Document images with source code

* * *

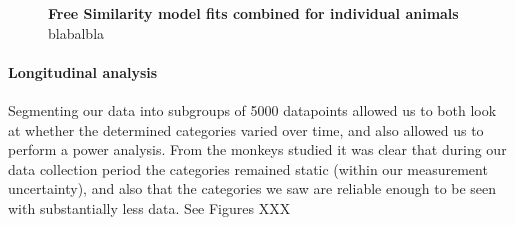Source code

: \begin{figure}
    \centering
    \begin{subfigure}[b]{0.49\textwidth}
         \centering
         \caption{}
         
         \label{fig:SimilarityMatrixPollux}
    \end{subfigure}
    \hfill
    \begin{subfigure}[b]{0.49\textwidth}
         \centering
         \caption{}
             
         \label{fig:SimilarityMatrixCastor}
    \end{subfigure}
    
    \begin{subfigure}[b]{0.49\textwidth}
         \centering
         \caption{}
             
         \label{fig:SimilarityMatrixBuster}
     \end{subfigure}
     \hfill
     \begin{subfigure}[b]{0.49\textwidth}
         \centering
         \caption{}
             
         \label{fig:SimilarityMatrixMorty}
     \end{subfigure}
        \caption{\textbf{Free Similarity model fits combined for individual animals} blabalbla}
        \label{fig:SimilarityMatrixIndividual}
\end{figure}


\paragraph{Longitudinal analysis}

Segmenting our data into subgroups of 5000 datapoints allowed us to both look at whether the determined categories varied over time, and also allowed us to perform a power analysis. From the monkeys studied it was clear that during our data collection period the categories remained static (within our measurement uncertainty), and also that the categories we saw are reliable enough to be seen with substantially less data. See Figures XXX %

* * *

What is needed is an exact copy of every entry, minus the images.

> _TASK ANSWER_
Source code

: \begin{figure}
    \centering
    \begin{subfigure}[b]{0.49\textwidth}
         \centering
         \caption{}
         
         \label{fig:SimilarityMatrixPollux}
    \end{subfigure}
    \hfill
    \begin{subfigure}[b]{0.49\textwidth}
         \centering
         \caption{}
             
         \label{fig:SimilarityMatrixCastor}
    \end{subfigure}
    
    \begin{subfigure}[b]{0.49\textwidth}
         \centering
         \caption{}
             
         \label{fig:SimilarityMatrixBuster}
     \end{subfigure}
     \hfill
     \begin{subfigure}[b]{0.49\textwidth}
         \centering
         \caption{}
             
         \label{fig:SimilarityMatrixMorty}
     \end{subfigure}
        \caption{\textbf{Free Similarity model fits combined for individual animals} blabalbla}
        \label{fig:SimilarityMatrixIndividual}
\end{figure}


\paragraph{Longitudinal analysis}

Segmenting our data into subgroups of 5000 datapoints allowed us to both look at whether the determined categories varied over time, and also allowed us to perform a power analysis. From the monkeys studied it was clear that during our data collection period the categories remained static (within our measurement uncertainty), and also that the categories we saw are reliable enough to be seen with substantially less data. See Figures XXX %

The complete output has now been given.